Last updated 24 July 2018

Great looks improved by the final facelift, brilliantly marketed, exciting drive in V6 form
Once again, buying a 1.3- or 1.6-litre denies the owner of any excitement


The final – and some would say ultimate – Capri arrived in 1977. And with the minimum of effort on Ford’s part, it put right just about all of the Mk2’s flaws. Designated Project Carla, the re-invigorated coupe looked mean and moody, and proved that the Ford stylists had not lost their magic touch. In fact, it is hard to believe that in terms of styling, the only major differences between the Mk2 and Mk3 amounted to a re-profiled bonnet leading edge, some natty ribbed rear light clusters, and wraparound bumpers.

Once again, the Capri became the pushy young exec’s weapon of choice, and the ‘S’ versions did all they needed to impress potential buyers who may have otherwise been tempted to go and buy a Manta. The 3.0-litre version remained the performance bargain of the decade, which no rival could match – and although the Essex engine was beginning to be seen as a bit long-in-the-tooth side, there was no denying it delivered the goods.

However, time wasn’t kind to the Capri. By the 1980s, buyers were beginning to see the Capri as a hangover from a by-gone era, and just like stragglers at an overnight party the morning after, turfing out time was upon us. Except the Capri didn’t give in to the ravages of time without a fight – despite the arrival of a new generation of hot hatchbacks as epitomised by the Golf GTi and Escort XR3. Ford dropped the Essex engine in 1981, replacing it with the ‘Cologne’ V6 – this creating one of the coolest-named cars in the world – The Capri Injection…

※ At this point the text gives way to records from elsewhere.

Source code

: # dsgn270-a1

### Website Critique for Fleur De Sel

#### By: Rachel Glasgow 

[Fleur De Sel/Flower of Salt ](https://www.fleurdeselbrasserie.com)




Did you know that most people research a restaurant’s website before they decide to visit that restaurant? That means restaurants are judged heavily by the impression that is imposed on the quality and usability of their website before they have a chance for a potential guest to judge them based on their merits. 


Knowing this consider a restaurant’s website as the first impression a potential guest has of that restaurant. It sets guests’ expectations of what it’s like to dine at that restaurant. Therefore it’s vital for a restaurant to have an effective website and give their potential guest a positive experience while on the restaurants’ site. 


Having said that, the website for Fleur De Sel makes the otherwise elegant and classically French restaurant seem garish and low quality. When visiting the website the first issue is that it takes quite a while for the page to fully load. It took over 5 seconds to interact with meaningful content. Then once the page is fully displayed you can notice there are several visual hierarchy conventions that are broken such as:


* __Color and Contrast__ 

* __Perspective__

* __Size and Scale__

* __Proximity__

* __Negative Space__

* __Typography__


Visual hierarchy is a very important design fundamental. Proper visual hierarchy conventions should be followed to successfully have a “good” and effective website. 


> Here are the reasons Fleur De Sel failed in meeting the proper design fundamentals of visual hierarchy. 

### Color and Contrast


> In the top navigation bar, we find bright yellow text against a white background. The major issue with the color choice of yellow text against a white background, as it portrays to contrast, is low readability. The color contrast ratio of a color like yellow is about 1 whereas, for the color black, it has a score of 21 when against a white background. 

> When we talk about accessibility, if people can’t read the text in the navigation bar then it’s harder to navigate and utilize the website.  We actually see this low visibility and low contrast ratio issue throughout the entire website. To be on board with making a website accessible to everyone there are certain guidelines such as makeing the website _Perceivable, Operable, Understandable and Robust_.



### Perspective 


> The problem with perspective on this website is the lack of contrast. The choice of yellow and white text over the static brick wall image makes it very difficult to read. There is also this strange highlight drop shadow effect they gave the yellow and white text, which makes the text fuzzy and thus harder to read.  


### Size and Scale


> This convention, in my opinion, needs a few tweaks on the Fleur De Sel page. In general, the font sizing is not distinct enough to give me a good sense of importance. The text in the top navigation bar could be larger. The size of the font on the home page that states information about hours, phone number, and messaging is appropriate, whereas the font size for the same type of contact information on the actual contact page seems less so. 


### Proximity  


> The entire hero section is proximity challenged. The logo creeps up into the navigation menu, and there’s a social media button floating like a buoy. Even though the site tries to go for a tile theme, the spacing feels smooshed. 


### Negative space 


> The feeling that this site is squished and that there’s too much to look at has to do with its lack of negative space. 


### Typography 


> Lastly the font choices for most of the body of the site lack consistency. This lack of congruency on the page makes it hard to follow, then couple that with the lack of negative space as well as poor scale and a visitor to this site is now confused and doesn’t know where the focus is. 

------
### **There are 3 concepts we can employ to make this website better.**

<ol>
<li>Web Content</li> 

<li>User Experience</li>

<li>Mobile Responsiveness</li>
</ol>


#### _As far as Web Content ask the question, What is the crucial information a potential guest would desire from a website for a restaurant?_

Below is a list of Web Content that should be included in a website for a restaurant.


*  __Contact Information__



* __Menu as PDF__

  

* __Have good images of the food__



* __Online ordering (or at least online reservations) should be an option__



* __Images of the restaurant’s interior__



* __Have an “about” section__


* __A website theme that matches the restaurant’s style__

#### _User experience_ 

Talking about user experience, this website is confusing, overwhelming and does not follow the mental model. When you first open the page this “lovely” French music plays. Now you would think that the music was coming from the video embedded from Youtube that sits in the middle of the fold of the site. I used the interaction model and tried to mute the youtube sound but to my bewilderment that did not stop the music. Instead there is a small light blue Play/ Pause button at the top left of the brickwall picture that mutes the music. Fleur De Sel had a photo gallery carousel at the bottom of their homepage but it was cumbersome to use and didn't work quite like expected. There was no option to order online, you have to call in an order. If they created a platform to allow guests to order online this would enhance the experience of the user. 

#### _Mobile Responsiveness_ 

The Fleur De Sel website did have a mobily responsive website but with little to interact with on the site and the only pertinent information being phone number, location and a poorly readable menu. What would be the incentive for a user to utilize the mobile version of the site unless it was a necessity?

Boasting 160bhp and a 0-60mph time of 7.7 seconds, the Capri was able, once again, to punch above its weight, and give the snobs from Germany and Italy a bloody nose… However, in real terms, that was it for the Capri. Final development was little more than a marketing exercise, with a raft of special editions seeing it into old age – you could buy the Calypso, the Cabaret, the Brooklands. But in an era of engine management and digital dashboards, uncle Henry’s European Pony Car has passed its sell-by date.

In 1987, time was called on one of the defining cars of a generation, and after a run of nearly two million cars, the book was closed on a legend.